Going with the floe: Sea ice movements trace dynamics transforming the new Arctic
Image processing algorithms on satellite images show how sea ice drift affects freshwater flux in Arctic Ocean currents
Climate change is accomplishing what centuries of exploration could not: opening the fabled Northwest Passage, a maritime shortcut from Europe to Asia via the Arctic Ocean.
Research led by the University of California, Riverside, could help ships navigating these freshly thawed routes avoid the Titanic’s fate with a new way to forecast the motion of floating ice.
A group led by Monica Martinez Wilhelmus, an assistant professor of mechanical engineering in the Marlan and Rosemary Bourns College of Engineering, is the first to use moderate resolution imaging spectroradiometer, or MODIS, satellite imagery to understand long-term ocean movements from sea ice dynamics.
MODIS sensors aboard NASA satellites have been collecting daily images of arctic ice floes — large, flat sheets of floating ice — for over 20 years, but using them to study how they move with ocean currents has been a laborious task. Clouds often obstruct the view and floes must be identified and marked by hand.
The engineers used image-processing algorithms to remove clouds, sharpen details, and separate individual floes. They then used image analysis algorithms to map the movement of floes over a period of days. The resulting ocean current maps were about as accurate as maps made using more labor-intensive traditional methods. Tracking sea ice will help scientists better understand the sources driving sea ice transport.
“No one had bothered before to use MODIS because the satellite is sensitive to clouds and it’s hard to identify ice,” Martinez said. “Our algorithm automatically filters clouds and uses other image processing algorithms that give the velocity and trajectory of the ice floes.”
The analysis will help researchers quantify how the interactions between ocean currents, climate, and sea ice have changed in the last two decades. This will ultimately improve ocean models, which for the most part, do not resolve at the scales necessary to study these interactions.
“MODIS data is one of the longest records of earth ever compiled,” said first author Rosalinda Lopez, a graduate student in Martinez’s lab. “This means that we are able to expand our analysis to almost two decades to observe the variability of sea ice as dramatic changes transform the region.”

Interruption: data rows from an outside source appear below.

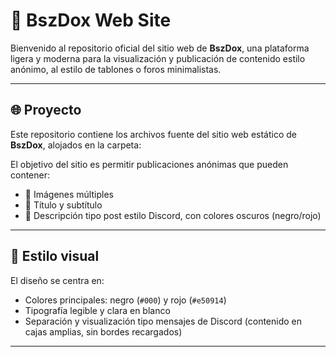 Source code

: # 📁 BszDox Web Site

Bienvenido al repositorio oficial del sitio web de **BszDox**, una plataforma ligera y moderna para la visualización y publicación de contenido estilo anónimo, al estilo de tablones o foros minimalistas.

---

## 🌐 Proyecto

Este repositorio contiene los archivos fuente del sitio web estático de **BszDox**, alojados en la carpeta:

El objetivo del sitio es permitir publicaciones anónimas que pueden contener:
- 📸 Imágenes múltiples
- 📝 Título y subtítulo
- 💬 Descripción tipo post estilo Discord, con colores oscuros (negro/rojo)

---

## 🎨 Estilo visual

El diseño se centra en:
- Colores principales: negro (`#000`) y rojo (`#e50914`)
- Tipografía legible y clara en blanco
- Separación y visualización tipo mensajes de Discord (contenido en cajas amplias, sin bordes recargados)

---
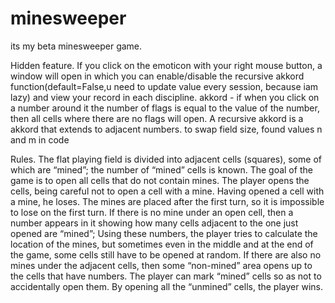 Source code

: # minesweeper
its my beta minesweeper game.

Hidden feature.
If you click on the emoticon with your right mouse button, a window will open in which you can enable/disable the recursive akkord function(default=False,u need to update value every session, because iam lazy) and view your record in each discipline.
akkord - if when you click on a number around it the number of flags is equal to the value of the number, then all cells where there are no flags will open.
A recursive akkord is a akkord that extends to adjacent numbers.
to swap field size, found values n and m in code

Rules.
The flat playing field is divided into adjacent cells (squares), some of which are “mined”; the number of “mined” cells is known. The goal of the game is to open all cells that do not contain mines.
The player opens the cells, being careful not to open a cell with a mine. Having opened a cell with a mine, he loses. The mines are placed after the first turn, so it is impossible to lose on the first turn. If there is no mine under an open cell, then a number appears in it showing how many cells adjacent to the one just opened are “mined”; Using these numbers, the player tries to calculate the location of the mines, but sometimes even in the middle and at the end of the game, some cells still have to be opened at random. If there are also no mines under the adjacent cells, then some “non-mined” area opens up to the cells that have numbers. The player can mark “mined” cells so as not to accidentally open them. By opening all the “unmined” cells, the player wins.
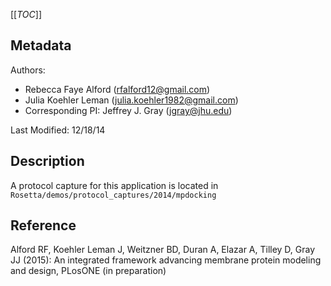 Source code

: [[_TOC_]]

## Metadata

Authors: 
 - Rebecca Faye Alford ([rfalford12@gmail.com](rfalford12@gmail.com))
 - Julia Koehler Leman ([julia.koehler1982@gmail.com](julia.koehler1982@gmail.com))
 - Corresponding PI: Jeffrey J. Gray ([jgray@jhu.edu](jgray@jhu.edu))

Last Modified: 12/18/14

## Description

A protocol capture for this application is located in `Rosetta/demos/protocol_captures/2014/mpdocking`

## Reference

Alford RF, Koehler Leman J, Weitzner BD, Duran A, Elazar A, Tilley D, Gray JJ (2015):
An integrated framework advancing membrane protein modeling and design, PLosONE (in preparation)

The rate at which ice spreads apart affects how fast it melts. Ice that rapidly spreads away from other ice melts more quickly than ice that stays close together, similar to how a handful of ice cubes in a glass of water will melt more slowly than a handful of ice cubes in a bathtub.
This affects how fast and how much fresh water from the ice blends into the salty sea water, which in turn affects how the ocean current moves.
“Adding fresh water to the sea water affects its energetics, which affects the current,” Martinez said. “We need to understand how ice interacts with the ocean.”
With the Arctic melting faster than ever, it’s important to learn how ocean currents are changing. Ocean currents are intimately associated with the climate, and a better understanding of long-term currents will help improve models of climate change.
“This is a new field,” Martinez said. “No one knows how the ice is going to behave.”
The altered currents will also affect Arctic communities that depend on hunting and fishing. As their economies falter, ships will need to find safe ways to deliver supplies to help them survive. Proposed oil drilling in the Arctic could also mean oil spills, and the UC Riverside technique could help predict how oil slicks would behave.
The paper, “Ice Floe Tracker: An algorithm to automatically retrieve Lagrangian trajectories via feature matching from moderate-resolution visual imagery,” is published in the journal Remote Sensing of Environment. In addition to Martinez and Lopez, the paper was co-authored by Michael Schodlok, a scientist at NASA’s Jet Propulsion Laboratory.